Write each entry again exactly as shown, but without the images it holds.
■ ■ ■ ■ ■ ■ ■
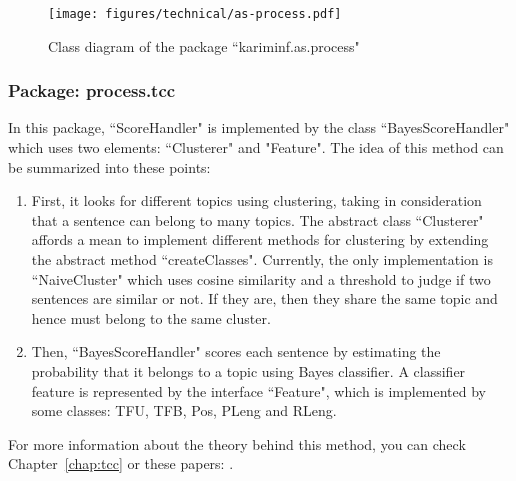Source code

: \begin{figure}[!ht]
	\begin{center}
		\texttt{[image: figures/technical/as-process.pdf]}
	\end{center}
	\caption{\label{fig:as-process} Class diagram of the package ``kariminf.as.process"}
\end{figure}

\subsubsection{Package: process.tcc}

In this package, ``ScoreHandler" is implemented by the class ``BayesScoreHandler" which uses two elements: ``Clusterer" and "Feature". 
The idea of this method can be summarized into these points:
\begin{enumerate}
	\item First, it looks for different topics using clustering, taking in consideration that a sentence can belong to many topics. 
	The abstract class ``Clusterer" affords a mean to implement different methods for clustering by extending the abstract method ``createClasses". 
	Currently, the only implementation is ``NaiveCluster" which uses cosine similarity and a threshold to judge if two sentences are similar or not. 
	If they are, then they share the same topic and hence must belong to the same cluster. 
	
	\item Then, ``BayesScoreHandler" scores each sentence by estimating the probability that it belongs to a topic using Bayes classifier. 
	A classifier feature is represented by the interface ``Feature", which is implemented by some classes: TFU, TFB, Pos, PLeng and RLeng.
	
\end{enumerate}
For more information about the theory behind this method, you can check Chapter~\ref{chap:tcc} or these papers: \citep{13-aries-al,15-aries-al}.


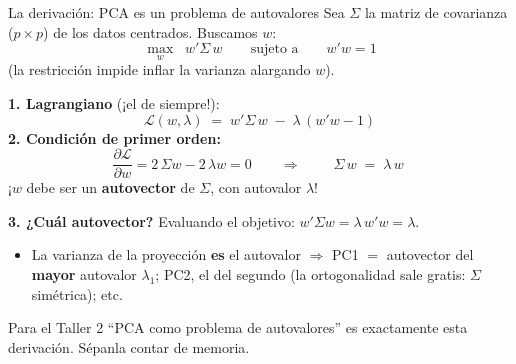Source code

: \documentclass{beamer}
\newcommand{\1}{\mathbb{I}}
\begin{document}
\begin{frame}{La derivación: PCA es un problema de autovalores}
\small
Sea $\Sigma$ la matriz de covarianza ($p \times p$) de los datos centrados. Buscamos $w$:
\[ \max_{w} \;\; w' \Sigma\, w \qquad \text{sujeto a} \qquad w'w = 1 \]
(la restricción impide inflar la varianza alargando $w$).
\pause

\textbf{1. Lagrangiano} (¡el de siempre!):
\[ \mathcal{L}(w, \lambda) \;=\; w' \Sigma\, w \;-\; \lambda\,(w'w - 1) \]
\pause
\textbf{2. Condición de primer orden:}
\[ \frac{\partial \mathcal{L}}{\partial w} = 2\,\Sigma w - 2\,\lambda w = 0 \qquad \Longrightarrow \qquad \boxed{\; \Sigma\, w \;=\; \lambda\, w \;} \]
¡$w$ debe ser un \textbf{autovector} de $\Sigma$, con autovalor $\lambda$!
\pause

\textbf{3. ¿Cuál autovector?} Evaluando el objetivo: $w'\Sigma w = \lambda\, w'w = \lambda$.
\begin{itemize}\itemsep2pt
  \item La varianza de la proyección \textbf{es} el autovalor $\Rightarrow$ PC1 $=$ autovector del \textbf{mayor} autovalor $\lambda_1$; PC2, el del segundo (la ortogonalidad sale gratis: $\Sigma$ simétrica); etc.
\end{itemize}
\pause

\begin{block}{Para el Taller 2}
``PCA como problema de autovalores'' es exactamente esta derivación. Sépanla contar de memoria.
\end{block}
\end{frame}
\end{document}
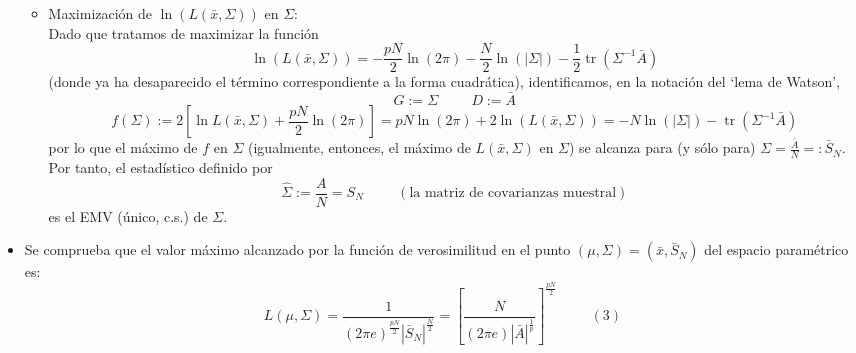 \documentclass[11pt,a4paper]{article}
\begin{document}
\begin{itemize}
\begin{itemize}
\item Maximización de $\ln(L(\bar{x}, \Sigma))$ en $\Sigma$: \\
Dado que tratamos de maximizar la función
$$\ln(L(\bar{x},\Sigma)) = -\frac{pN}{2} \ln(2\pi) - \frac{N}{2}\ln(|\Sigma|) - \frac{1}{2} \operatorname{tr}(\Sigma^{-1}\bar{A})$$
(donde ya ha desaparecido el término correspondiente a la forma cuadrática), identificamos, en la notación del `lema de Watson',
$$G := \Sigma \hspace{1cm} D := \bar{A}$$
$$f(\Sigma) := 2[\ln L(\bar{x}, \Sigma) + \frac{pN}{2}\ln(2\pi)] = pN\ln(2\pi) + 2\ln(L(\bar{x}, \Sigma)) = -N\ln(|\Sigma|) - \operatorname{tr}(\Sigma^{-1}\bar{A})$$
por lo que el máximo de $f$ en $\Sigma$ (igualmente, entonces, el máximo de $L(\bar{x}, \Sigma)$ en $\Sigma$) se alcanza para (y sólo para) $\Sigma = \frac{\bar{A}}{N} =: \bar{S}_{N}$. Por tanto, el estadístico definido por
$$\hat{\Sigma} := \frac{A}{N} = S_{N} \hspace{1cm} (\text{la matriz de covarianzas muestral})$$
es el EMV (único, c.s.) de $\Sigma$.
\end{itemize}

\item Se comprueba que el valor máximo alcanzado por la función de verosimilitud en el punto $(\mu, \Sigma) = (\bar{x}, \bar{S}_{N})$ del espacio paramétrico es:
$$L(\mu, \Sigma) = \frac{1}{(2\pi e)^{\frac{pN}{2}}|\bar{S}_{N}|^{\frac{N}{2}}} = [\frac{N}{(2\pi e)|\bar{A}|^{\frac{1}{p}}}]^{\frac{pN}{2}} \hspace{1cm} (3)$$
\end{itemize}
\end{document}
■ ■ ■ ■ ■ ■ ■
▶ [Answer box]
Source code

: \begin{figure}[!ht]
	\begin{center}
		\texttt{[image: figures/technical/as-process.pdf]}
	\end{center}
	\caption{\label{fig:as-process} Class diagram of the package ``kariminf.as.process"}
\end{figure}

\subsubsection{Package: process.tcc}

In this package, ``ScoreHandler" is implemented by the class ``BayesScoreHandler" which uses two elements: ``Clusterer" and "Feature". 
The idea of this method can be summarized into these points:
\begin{enumerate}
	\item First, it looks for different topics using clustering, taking in consideration that a sentence can belong to many topics. 
	The abstract class ``Clusterer" affords a mean to implement different methods for clustering by extending the abstract method ``createClasses". 
	Currently, the only implementation is ``NaiveCluster" which uses cosine similarity and a threshold to judge if two sentences are similar or not. 
	If they are, then they share the same topic and hence must belong to the same cluster. 
	
	\item Then, ``BayesScoreHandler" scores each sentence by estimating the probability that it belongs to a topic using Bayes classifier. 
	A classifier feature is represented by the interface ``Feature", which is implemented by some classes: TFU, TFB, Pos, PLeng and RLeng.
	
\end{enumerate}
For more information about the theory behind this method, you can check Chapter~\ref{chap:tcc} or these papers: \citep{13-aries-al,15-aries-al}.


Source code

: \documentclass{beamer}
\newcommand{\1}{\mathbb{I}}
\begin{document}
\begin{frame}{La derivación: PCA es un problema de autovalores}
\small
Sea $\Sigma$ la matriz de covarianza ($p \times p$) de los datos centrados. Buscamos $w$:
\[ \max_{w} \;\; w' \Sigma\, w \qquad \text{sujeto a} \qquad w'w = 1 \]
(la restricción impide inflar la varianza alargando $w$).
\pause

\textbf{1. Lagrangiano} (¡el de siempre!):
\[ \mathcal{L}(w, \lambda) \;=\; w' \Sigma\, w \;-\; \lambda\,(w'w - 1) \]
\pause
\textbf{2. Condición de primer orden:}
\[ \frac{\partial \mathcal{L}}{\partial w} = 2\,\Sigma w - 2\,\lambda w = 0 \qquad \Longrightarrow \qquad \boxed{\; \Sigma\, w \;=\; \lambda\, w \;} \]
¡$w$ debe ser un \textbf{autovector} de $\Sigma$, con autovalor $\lambda$!
\pause

\textbf{3. ¿Cuál autovector?} Evaluando el objetivo: $w'\Sigma w = \lambda\, w'w = \lambda$.
\begin{itemize}\itemsep2pt
  \item La varianza de la proyección \textbf{es} el autovalor $\Rightarrow$ PC1 $=$ autovector del \textbf{mayor} autovalor $\lambda_1$; PC2, el del segundo (la ortogonalidad sale gratis: $\Sigma$ simétrica); etc.
\end{itemize}
\pause

\begin{block}{Para el Taller 2}
``PCA como problema de autovalores'' es exactamente esta derivación. Sépanla contar de memoria.
\end{block}
\end{frame}
\end{document}
 \documentclass[11pt,a4paper]{article}
\begin{document}
\begin{itemize}
\begin{itemize}
\item Maximización de $\ln(L(\bar{x}, \Sigma))$ en $\Sigma$: \\
Dado que tratamos de maximizar la función
$$\ln(L(\bar{x},\Sigma)) = -\frac{pN}{2} \ln(2\pi) - \frac{N}{2}\ln(|\Sigma|) - \frac{1}{2} \operatorname{tr}(\Sigma^{-1}\bar{A})$$
(donde ya ha desaparecido el término correspondiente a la forma cuadrática), identificamos, en la notación del `lema de Watson',
$$G := \Sigma \hspace{1cm} D := \bar{A}$$
$$f(\Sigma) := 2[\ln L(\bar{x}, \Sigma) + \frac{pN}{2}\ln(2\pi)] = pN\ln(2\pi) + 2\ln(L(\bar{x}, \Sigma)) = -N\ln(|\Sigma|) - \operatorname{tr}(\Sigma^{-1}\bar{A})$$
por lo que el máximo de $f$ en $\Sigma$ (igualmente, entonces, el máximo de $L(\bar{x}, \Sigma)$ en $\Sigma$) se alcanza para (y sólo para) $\Sigma = \frac{\bar{A}}{N} =: \bar{S}_{N}$. Por tanto, el estadístico definido por
$$\hat{\Sigma} := \frac{A}{N} = S_{N} \hspace{1cm} (\text{la matriz de covarianzas muestral})$$
es el EMV (único, c.s.) de $\Sigma$.
\end{itemize}

\item Se comprueba que el valor máximo alcanzado por la función de verosimilitud en el punto $(\mu, \Sigma) = (\bar{x}, \bar{S}_{N})$ del espacio paramétrico es:
$$L(\mu, \Sigma) = \frac{1}{(2\pi e)^{\frac{pN}{2}}|\bar{S}_{N}|^{\frac{N}{2}}} = [\frac{N}{(2\pi e)|\bar{A}|^{\frac{1}{p}}}]^{\frac{pN}{2}} \hspace{1cm} (3)$$
\end{itemize}
\end{document}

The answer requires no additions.